NanoViricides, Inc. (OTC BB: NNVC.OB) (the "Company"), announced today that it had consummated a closing with Seaside 88, LP ("Seaside"), a Florida limited partnership, on Seaside's purchase of an additional $2.5M of the Company's Series B Convertible Preferred Stock. Seaside has financed several leading-edge bio-pharma companies, including Cytori Therapeutics, Inc., Generex Biotechnology Corporation, and NovaDel Pharma, Inc. among others.
“We are pleased that Seaside has consummated the second follow on investment”
Seaside purchased 250,000 shares of the Company's Series B Preferred Stock at the purchase price of $10.00 per share on December 21. The Company has received $2.5M upon closing, with a net of approximately $2.3M after deducting brokerage commission and expenses.
The first conversion of $400,000 of Series B Preferred stock to common stock will take place on January 3, 2011. Additional conversions will follow every fourteen days. The pricing will be based on the same terms and conditions as the first option previously exercised by Seaside.
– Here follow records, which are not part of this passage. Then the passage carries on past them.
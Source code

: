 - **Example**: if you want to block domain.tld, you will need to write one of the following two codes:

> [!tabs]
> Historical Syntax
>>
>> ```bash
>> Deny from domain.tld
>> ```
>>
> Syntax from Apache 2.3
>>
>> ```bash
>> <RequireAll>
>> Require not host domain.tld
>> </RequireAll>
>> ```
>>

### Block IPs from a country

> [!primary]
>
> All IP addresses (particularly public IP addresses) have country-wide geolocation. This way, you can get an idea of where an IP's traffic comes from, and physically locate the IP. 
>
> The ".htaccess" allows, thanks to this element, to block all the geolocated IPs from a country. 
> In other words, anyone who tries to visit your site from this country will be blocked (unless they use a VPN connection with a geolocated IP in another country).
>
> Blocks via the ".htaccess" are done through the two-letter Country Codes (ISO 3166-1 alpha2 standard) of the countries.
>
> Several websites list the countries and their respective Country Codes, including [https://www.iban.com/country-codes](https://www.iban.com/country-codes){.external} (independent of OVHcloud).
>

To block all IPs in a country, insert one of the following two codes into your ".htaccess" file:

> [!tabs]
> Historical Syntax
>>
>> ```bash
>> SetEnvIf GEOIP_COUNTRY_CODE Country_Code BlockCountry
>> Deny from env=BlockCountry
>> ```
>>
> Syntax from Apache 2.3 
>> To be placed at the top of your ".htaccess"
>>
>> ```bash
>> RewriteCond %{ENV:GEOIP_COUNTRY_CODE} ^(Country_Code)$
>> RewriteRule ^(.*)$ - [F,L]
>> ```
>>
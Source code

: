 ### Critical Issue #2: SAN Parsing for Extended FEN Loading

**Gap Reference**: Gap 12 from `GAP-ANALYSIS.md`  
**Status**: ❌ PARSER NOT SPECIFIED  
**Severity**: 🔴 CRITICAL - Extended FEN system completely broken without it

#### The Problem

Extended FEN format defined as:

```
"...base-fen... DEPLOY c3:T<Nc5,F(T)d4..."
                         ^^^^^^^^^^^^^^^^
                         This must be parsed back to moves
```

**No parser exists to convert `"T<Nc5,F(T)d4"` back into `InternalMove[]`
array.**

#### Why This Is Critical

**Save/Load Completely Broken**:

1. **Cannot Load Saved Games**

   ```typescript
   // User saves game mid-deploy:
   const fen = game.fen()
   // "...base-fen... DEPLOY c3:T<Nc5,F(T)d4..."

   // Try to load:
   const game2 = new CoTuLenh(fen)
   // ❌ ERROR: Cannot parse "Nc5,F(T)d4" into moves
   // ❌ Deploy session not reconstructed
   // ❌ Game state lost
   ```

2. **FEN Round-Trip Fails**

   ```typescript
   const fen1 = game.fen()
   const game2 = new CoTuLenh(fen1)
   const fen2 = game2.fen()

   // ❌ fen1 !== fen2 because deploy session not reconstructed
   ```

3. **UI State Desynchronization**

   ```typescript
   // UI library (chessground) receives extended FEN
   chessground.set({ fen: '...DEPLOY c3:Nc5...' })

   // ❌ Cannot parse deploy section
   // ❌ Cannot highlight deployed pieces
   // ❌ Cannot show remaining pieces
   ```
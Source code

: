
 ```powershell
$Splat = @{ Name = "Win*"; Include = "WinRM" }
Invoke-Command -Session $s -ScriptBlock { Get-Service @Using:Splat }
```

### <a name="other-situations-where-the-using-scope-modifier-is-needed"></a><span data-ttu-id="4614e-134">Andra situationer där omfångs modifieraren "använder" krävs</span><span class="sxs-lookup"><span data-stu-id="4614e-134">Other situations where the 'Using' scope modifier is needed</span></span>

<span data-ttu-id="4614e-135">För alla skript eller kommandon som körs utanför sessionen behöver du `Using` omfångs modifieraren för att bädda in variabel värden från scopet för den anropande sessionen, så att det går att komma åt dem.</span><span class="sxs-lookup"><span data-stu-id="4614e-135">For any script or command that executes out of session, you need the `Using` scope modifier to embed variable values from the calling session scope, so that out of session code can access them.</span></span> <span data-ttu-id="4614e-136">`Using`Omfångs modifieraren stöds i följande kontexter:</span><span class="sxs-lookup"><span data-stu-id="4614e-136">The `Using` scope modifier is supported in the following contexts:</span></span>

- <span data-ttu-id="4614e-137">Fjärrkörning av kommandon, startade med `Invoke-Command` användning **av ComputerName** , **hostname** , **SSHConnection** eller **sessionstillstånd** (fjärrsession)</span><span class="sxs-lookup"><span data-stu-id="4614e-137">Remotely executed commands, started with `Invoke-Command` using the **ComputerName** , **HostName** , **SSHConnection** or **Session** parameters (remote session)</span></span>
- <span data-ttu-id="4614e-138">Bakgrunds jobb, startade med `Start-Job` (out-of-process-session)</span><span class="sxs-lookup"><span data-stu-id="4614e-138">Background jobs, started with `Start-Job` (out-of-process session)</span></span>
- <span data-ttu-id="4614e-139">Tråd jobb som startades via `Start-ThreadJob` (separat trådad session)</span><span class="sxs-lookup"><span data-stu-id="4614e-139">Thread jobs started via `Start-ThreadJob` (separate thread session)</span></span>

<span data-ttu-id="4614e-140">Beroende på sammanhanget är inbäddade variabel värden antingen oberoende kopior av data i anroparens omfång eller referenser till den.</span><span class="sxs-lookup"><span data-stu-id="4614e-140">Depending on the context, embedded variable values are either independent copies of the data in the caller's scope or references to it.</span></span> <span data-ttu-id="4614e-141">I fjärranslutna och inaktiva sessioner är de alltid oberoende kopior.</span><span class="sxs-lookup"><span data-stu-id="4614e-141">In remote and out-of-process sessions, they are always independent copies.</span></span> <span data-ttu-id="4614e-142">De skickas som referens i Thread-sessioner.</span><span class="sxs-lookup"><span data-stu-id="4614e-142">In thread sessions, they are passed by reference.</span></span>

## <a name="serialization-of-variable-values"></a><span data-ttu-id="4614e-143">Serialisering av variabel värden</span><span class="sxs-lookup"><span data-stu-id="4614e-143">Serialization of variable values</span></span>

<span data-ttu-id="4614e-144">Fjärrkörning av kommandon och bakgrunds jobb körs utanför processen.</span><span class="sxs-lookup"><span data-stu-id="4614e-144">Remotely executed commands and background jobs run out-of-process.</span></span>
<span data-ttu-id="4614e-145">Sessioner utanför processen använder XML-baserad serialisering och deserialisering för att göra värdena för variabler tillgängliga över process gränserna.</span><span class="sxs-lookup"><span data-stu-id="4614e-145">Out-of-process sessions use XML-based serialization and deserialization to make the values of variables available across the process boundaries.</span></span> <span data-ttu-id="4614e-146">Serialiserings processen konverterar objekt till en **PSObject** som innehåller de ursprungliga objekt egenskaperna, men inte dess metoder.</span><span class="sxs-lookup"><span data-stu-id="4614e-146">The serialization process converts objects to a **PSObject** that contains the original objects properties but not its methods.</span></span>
"We are pleased that Seaside has consummated the second follow on investment," said Anil R. Diwan, PhD, President of the Company, adding, "This allows us to continue our drug development programs towards a FDA filing stage."
"We now have more than 24 months of cash in hand, based on current rate of expenditure. This additional investment further strengthens our financial position," said Eugene Seymour, MD, MPH, CEO of the Company.
On September 16, 2010, NanoViricides entered into a Letter Agreement with Seaside for the purchase and sale of 250,000 shares of its Series B Preferred Stock at the purchase price of $10.00 per share. Pursuant to said Letter Agreement, Seaside had also agreed to purchase an additional $2.5M of the Company's Series B Convertible Preferred Stock within 90 days of the closing of the first follow on sale.
The Series B Preferred Stock is convertible into a number of shares of the Company's common stock every two weeks. The converted shares are estimated to represent less than five percent of the 10-day trading volume of the Company's stock (NNVC : OTC-BB), based upon current data.
Of the shares purchased, 40,000 shares of the Series B Preferred Stock will be automatically converted into common stock every two weeks beginning January 3, 2010. The conversion factor shall equal the purchase price of $10 per share of the preferred stock, divided by the lesser of (i) the ten day daily volume weighted average of actual trading prices ("VWAP") of the common stock multiplied by 0.85; or (ii) the VWAP for the trading day immediately prior to a conversion date multiplied by 0.88. In addition, the unconverted shares of the Series B Preferred Stock will accrue a dividend at a 10% annualized rate. The accrued dividend shall be payable in common stock at the time of each conversion. The Company does not pay a dividend on the shares of its common stock or the shares of its Preferred Series A stock, and will not be able to pay any dividend on these securities while any shares of the Series B Preferred stock remain unconverted. The shares of Series B Preferred Stock and the shares of common stock underlying the Series B Preferred Stock and the dividend earned on it were offered pursuant to an effective shelf registration statement. The Series B Preferred Stock does not have any voting rights except as set forth in the Certificate of Designation, as amended, creating the stock.
Midtown Partners & Co., LLC, acted as the placement agent for this transaction. Midtown received a cash placement fee of 8%.